Лабрю стискивает зубы.
– Сорока-воровка кашу варила… – шепчет Ришар. – Этому дала, этому дала…
Он баюкает их как детей – сломанный и криво сросшийся средний; указательный, с засохшей под криво обкусанным ногтем каемкой бурой крови; большой, весь в шрамах, как старое дерево; слипшиеся, смерзшиеся в комок мизинец и половина безымянного; еще один мизинец с длинным, как у женщины, ногтем, чтобы легче было зачерпывать табак и порох…
– Пришьют, – отвечает Лабрю. – Обязательно. Будут как новые. И ты снова сможешь играть в кабачке напротив церкви Мадлен.
Ришар упрямо мотает головой.
– Нет, – твердо говорит он. – Нет. Только для Жюли. Теперь я буду играть только для Жюли.
Он снова склоняется над частицами себя.
– Лес-то таперича не тот. – Дед Митяй наклоняется к кострищу и выуживает из золы черную, скукоженную картофелину. Перекидывает в руках, смачно дует – а потом перебрасывает ее Виське. – Изменился лес-то… Много чужаков сюда пришло.
Картофелина мелкая, скособоченная, каким-то чудом уцелевшая в земле с прошлого года – они с дедом Митяем накопали их с полведра на поле, что за лесом, – но когда Виська разламывает ее, то из солнечно-желтой сердцевины идет сытный, мучной дух. Едва очистив, Виська запихивает ее, еще горячую, в рот и шумно дышит, пытаясь остудить.

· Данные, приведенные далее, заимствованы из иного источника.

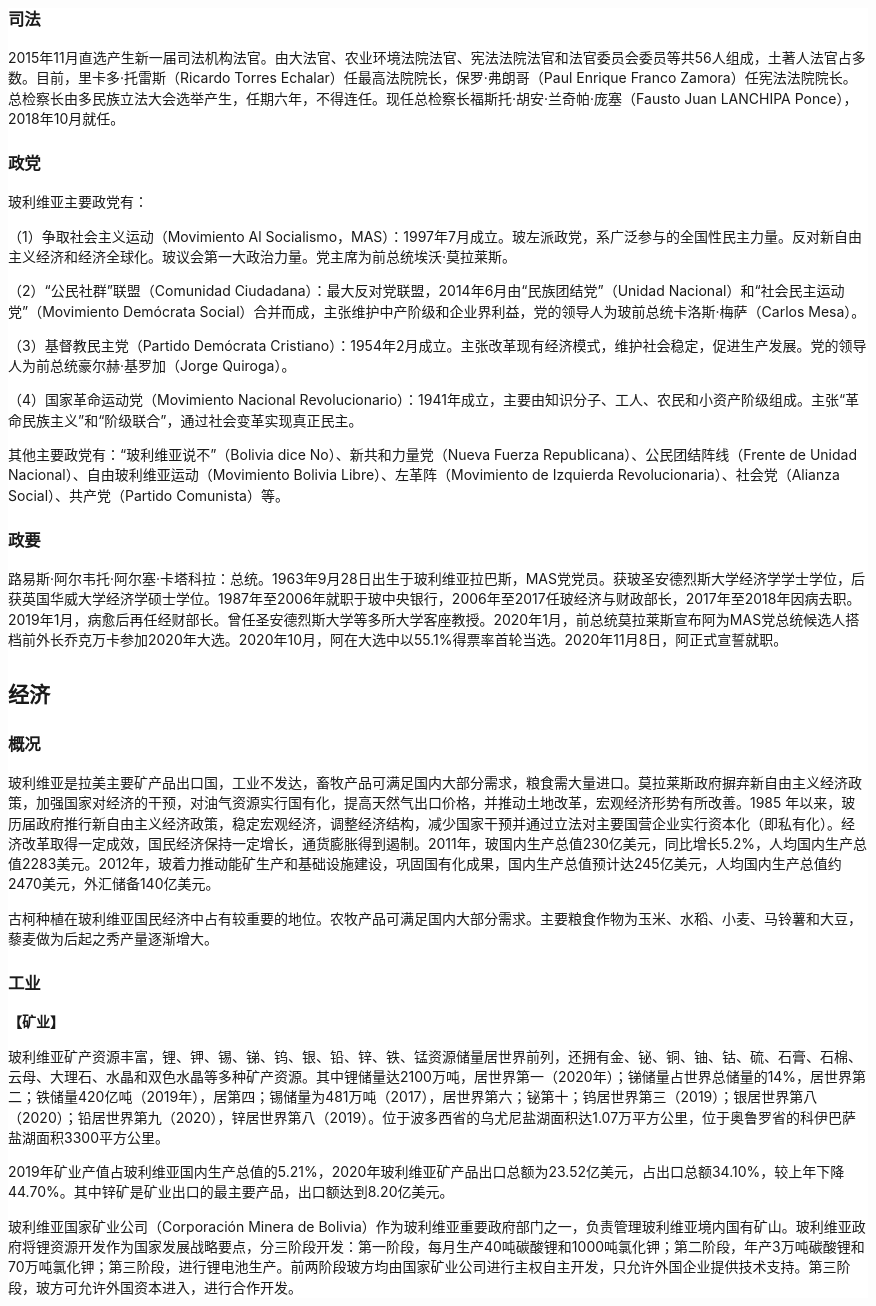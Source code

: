###  **司法**

2015年11月直选产生新一届司法机构法官。由大法官、农业环境法院法官、宪法法院法官和法官委员会委员等共56人组成，土著人法官占多数。目前，里卡多·托雷斯（Ricardo Torres Echalar）任最高法院院长，保罗·弗朗哥（Paul Enrique Franco Zamora）任宪法法院院长。总检察长由多民族立法大会选举产生，任期六年，不得连任。现任总检察长福斯托·胡安·兰奇帕·庞塞（Fausto Juan LANCHIPA Ponce），2018年10月就任。 

###  **政党**

玻利维亚主要政党有：

（1）争取社会主义运动（Movimiento Al Socialismo，MAS）：1997年7月成立。玻左派政党，系广泛参与的全国性民主力量。反对新自由主义经济和经济全球化。玻议会第一大政治力量。党主席为前总统埃沃·莫拉莱斯。

（2）“公民社群”联盟（Comunidad Ciudadana）：最大反对党联盟，2014年6月由“民族团结党”（Unidad Nacional）和“社会民主运动党”（Movimiento Demócrata Social）合并而成，主张维护中产阶级和企业界利益，党的领导人为玻前总统卡洛斯·梅萨（Carlos Mesa）。

（3）基督教民主党（Partido Demócrata Cristiano）：1954年2月成立。主张改革现有经济模式，维护社会稳定，促进生产发展。党的领导人为前总统豪尔赫·基罗加（Jorge Quiroga）。

（4）国家革命运动党（Movimiento Nacional Revolucionario）：1941年成立，主要由知识分子、工人、农民和小资产阶级组成。主张“革命民族主义”和“阶级联合”，通过社会变革实现真正民主。

其他主要政党有：“玻利维亚说不”（Bolivia dice No）、新共和力量党（Nueva Fuerza Republicana）、公民团结阵线（Frente de Unidad Nacional）、自由玻利维亚运动（Movimiento Bolivia Libre）、左革阵（Movimiento de Izquierda Revolucionaria）、社会党（Alianza Social）、共产党（Partido Comunista）等。 

###  **政要**

路易斯·阿尔韦托·阿尔塞·卡塔科拉：总统。1963年9月28日出生于玻利维亚拉巴斯，MAS党党员。获玻圣安德烈斯大学经济学学士学位，后获英国华威大学经济学硕士学位。1987年至2006年就职于玻中央银行，2006年至2017任玻经济与财政部长，2017年至2018年因病去职。2019年1月，病愈后再任经财部长。曾任圣安德烈斯大学等多所大学客座教授。2020年1月，前总统莫拉莱斯宣布阿为MAS党总统候选人搭档前外长乔克万卡参加2020年大选。2020年10月，阿在大选中以55.1%得票率首轮当选。2020年11月8日，阿正式宣誓就职。

##  **经济**

###  **概况**

玻利维亚是拉美主要矿产品出口国，工业不发达，畜牧产品可满足国内大部分需求，粮食需大量进口。莫拉莱斯政府摒弃新自由主义经济政策，加强国家对经济的干预，对油气资源实行国有化，提高天然气出口价格，并推动土地改革，宏观经济形势有所改善。1985 年以来，玻历届政府推行新自由主义经济政策，稳定宏观经济，调整经济结构，减少国家干预并通过立法对主要国营企业实行资本化（即私有化）。经济改革取得一定成效，国民经济保持一定增长，通货膨胀得到遏制。2011年，玻国内生产总值230亿美元，同比增长5.2%，人均国内生产总值2283美元。2012年，玻着力推动能矿生产和基础设施建设，巩固国有化成果，国内生产总值预计达245亿美元，人均国内生产总值约2470美元，外汇储备140亿美元。

古柯种植在玻利维亚国民经济中占有较重要的地位。农牧产品可满足国内大部分需求。主要粮食作物为玉米、水稻、小麦、马铃薯和大豆，藜麦做为后起之秀产量逐渐增大。

###  **工业**

**【矿业】**

玻利维亚矿产资源丰富，锂、钾、锡、锑、钨、银、铅、锌、铁、锰资源储量居世界前列，还拥有金、铋、铜、铀、钴、硫、石膏、石棉、云母、大理石、水晶和双色水晶等多种矿产资源。其中锂储量达2100万吨，居世界第一（2020年）；锑储量占世界总储量的14%，居世界第二；铁储量420亿吨（2019年），居第四；锡储量为481万吨（2017），居世界第六；铋第十；钨居世界第三（2019）；银居世界第八（2020）；铅居世界第九（2020），锌居世界第八（2019）。位于波多西省的乌尤尼盐湖面积达1.07万平方公里，位于奥鲁罗省的科伊巴萨盐湖面积3300平方公里。

2019年矿业产值占玻利维亚国内生产总值的5.21%，2020年玻利维亚矿产品出口总额为23.52亿美元，占出口总额34.10%，较上年下降44.70%。其中锌矿是矿业出口的最主要产品，出口额达到8.20亿美元。

玻利维亚国家矿业公司（Corporación Minera de Bolivia）作为玻利维亚重要政府部门之一，负责管理玻利维亚境内国有矿山。玻利维亚政府将锂资源开发作为国家发展战略要点，分三阶段开发：第一阶段，每月生产40吨碳酸锂和1000吨氯化钾；第二阶段，年产3万吨碳酸锂和70万吨氯化钾；第三阶段，进行锂电池生产。前两阶段玻方均由国家矿业公司进行主权自主开发，只允许外国企业提供技术支持。第三阶段，玻方可允许外国资本进入，进行合作开发。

Дед Митяй ест неторопливо, обсасывая шкурку, невзирая на золу и пепел.
Виська мычит, приставляя раскрытую ладонь к макушке, пытаясь изобразить французский кивер. Дед Митяй смотрит на него, восстанавливая нить разговора, потом отрицательно мотает головой.
– А нет, не французы чужаки-то энти. Французы-то по другим лесам прошли. Где пожгли, где разорили, где потоптали. А где не французы – там свои же, крестьяне-то сбежавшие попрятались. Места лесным жителям не осталось, вот они и двинулись-то туда, где поспокойнее.

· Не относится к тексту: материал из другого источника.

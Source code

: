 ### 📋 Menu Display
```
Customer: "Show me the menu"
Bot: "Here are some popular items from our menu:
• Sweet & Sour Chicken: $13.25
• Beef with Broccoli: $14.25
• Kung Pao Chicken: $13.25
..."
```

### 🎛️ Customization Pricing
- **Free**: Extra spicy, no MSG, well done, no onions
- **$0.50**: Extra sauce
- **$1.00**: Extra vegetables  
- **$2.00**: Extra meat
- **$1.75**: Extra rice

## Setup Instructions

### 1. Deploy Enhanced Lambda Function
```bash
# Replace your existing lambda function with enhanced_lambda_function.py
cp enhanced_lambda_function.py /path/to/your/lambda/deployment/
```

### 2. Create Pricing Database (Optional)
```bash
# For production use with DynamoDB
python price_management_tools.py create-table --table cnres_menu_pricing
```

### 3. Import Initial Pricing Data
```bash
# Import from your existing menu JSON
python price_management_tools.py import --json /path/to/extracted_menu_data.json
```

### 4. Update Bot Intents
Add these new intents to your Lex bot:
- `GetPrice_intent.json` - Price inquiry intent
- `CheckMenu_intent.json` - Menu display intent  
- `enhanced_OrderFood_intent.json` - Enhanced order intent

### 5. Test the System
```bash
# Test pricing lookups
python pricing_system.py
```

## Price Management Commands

Виська довольно улыбается, обнажает зубы и приставляет к ним два пальца, словно заячьи резцы. Дед Митяй качает головой:
– Не, не радуйся. Энти к нам не придут-то. Кого сожрали, кто по норам сидит и не высовывается, шкурку свою бережет-то. Так что не видать нам пока хорошей охоты-то. Другие идут к нам.

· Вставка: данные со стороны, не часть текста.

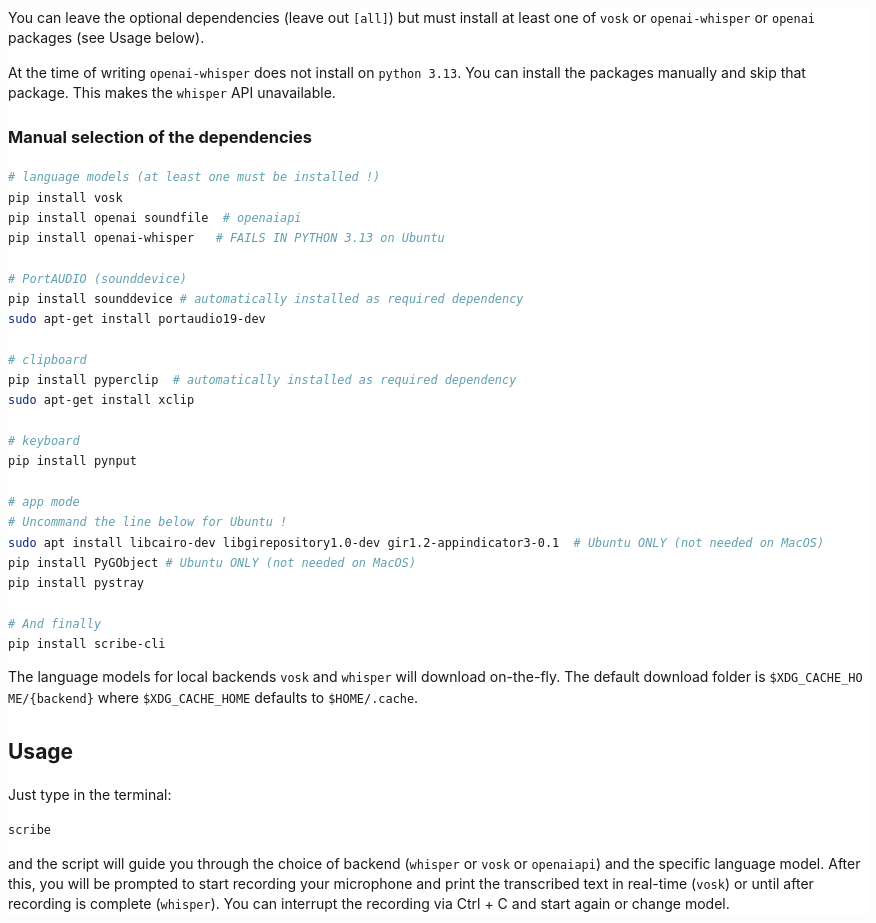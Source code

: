 You can leave the optional dependencies (leave out `[all]`) but must install at least one of `vosk` or `openai-whisper` or `openai` packages (see Usage below).

At the time of writing `openai-whisper` does not install on `python 3.13`. You can install the packages manually and skip that package. This makes the `whisper` API unavailable.

### Manual selection of the dependencies

```bash
# language models (at least one must be installed !)
pip install vosk
pip install openai soundfile  # openaiapi
pip install openai-whisper   # FAILS IN PYTHON 3.13 on Ubuntu

# PortAUDIO (sounddevice)
pip install sounddevice # automatically installed as required dependency
sudo apt-get install portaudio19-dev

# clipboard
pip install pyperclip  # automatically installed as required dependency
sudo apt-get install xclip

# keyboard
pip install pynput

# app mode
# Uncommand the line below for Ubuntu !
sudo apt install libcairo-dev libgirepository1.0-dev gir1.2-appindicator3-0.1  # Ubuntu ONLY (not needed on MacOS)
pip install PyGObject # Ubuntu ONLY (not needed on MacOS)
pip install pystray

# And finally
pip install scribe-cli
```

The language models for local backends `vosk` and `whisper` will download on-the-fly.
The default download folder is `$XDG_CACHE_HOME/{backend}` where `$XDG_CACHE_HOME` defaults to `$HOME/.cache`.

## Usage

Just type in the terminal:

```bash
scribe
```
and the script will guide you through the choice of backend (`whisper` or `vosk` or `openaiapi`) and the specific language model.
After this, you will be prompted to start recording your microphone and print the transcribed text in real-time (`vosk`)
or until after recording is complete (`whisper`).
You can interrupt the recording via Ctrl + C and start again or change model.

Виська округляет глаза, не в силах отвести взгляд от губ деда Митяя.
– Другие, – повторяет тот и замолкает.
На востоке разгорается зарево. Сквозь смерзшиеся ресницы кажется, что это охваченная пожаром Москва догнала их и надвигается, чтобы пожрать, всосать в себя, не дать уйти домой.
Из оврагов вылезают бесформенные, чудовищные тени, какие-то заиндевевшие туши, словно разбуженные от спячки медведи. Но то всего лишь солдаты поднимаются ото сна. Их глаза воспалены, к синюшным губам прилипли ошметки табака, красные и сизые лица заросли бородами, носы распухли, ноздри залеплены белесой коркой соплей. Кто-то остервенело чешется – вши, словно предчувствуя скорую смерть своих хозяев, кусаются с удвоенной силой. Раньше, на стоянках, можно было скинуть рубахи и прокатать прикладом швы, наслаждаясь хрустом лопающихся паразитов, но сейчас никто не осмелится скинуть с себя хотя бы часть из тех одежд, которые надеты, намотаны, накинуты на их изможденные тела.
На ощупь, в полумраке, все разбирают свои ружья, составленные в пирамиды. Это очень просто – каждый сделал какую-то заметку. У Лабрю на ремне привязан шнурок, у Буке – три зарубки на прикладе, Ришар прижег ремень огнивом. Они держатся за свои ружья, как за величайшую ценность, как за дорогой талисман. Как за билет домой.
Ледяной ветер сбивает с ног, раскачивая людей, как деревья. То тут, то там, в белой пелене размытый, едва видимый силуэт вздрагивает и исчезает, словно унесенный снежным порывом. Они идут медленно, мелкими шажками, друг за другом, след в след, то и дело протягивая руку и толкая впереди идущего в спину – мол, я тут, и ты тут, мы вместе, мы идем, мы обязательно дойдем. Дойдем домой.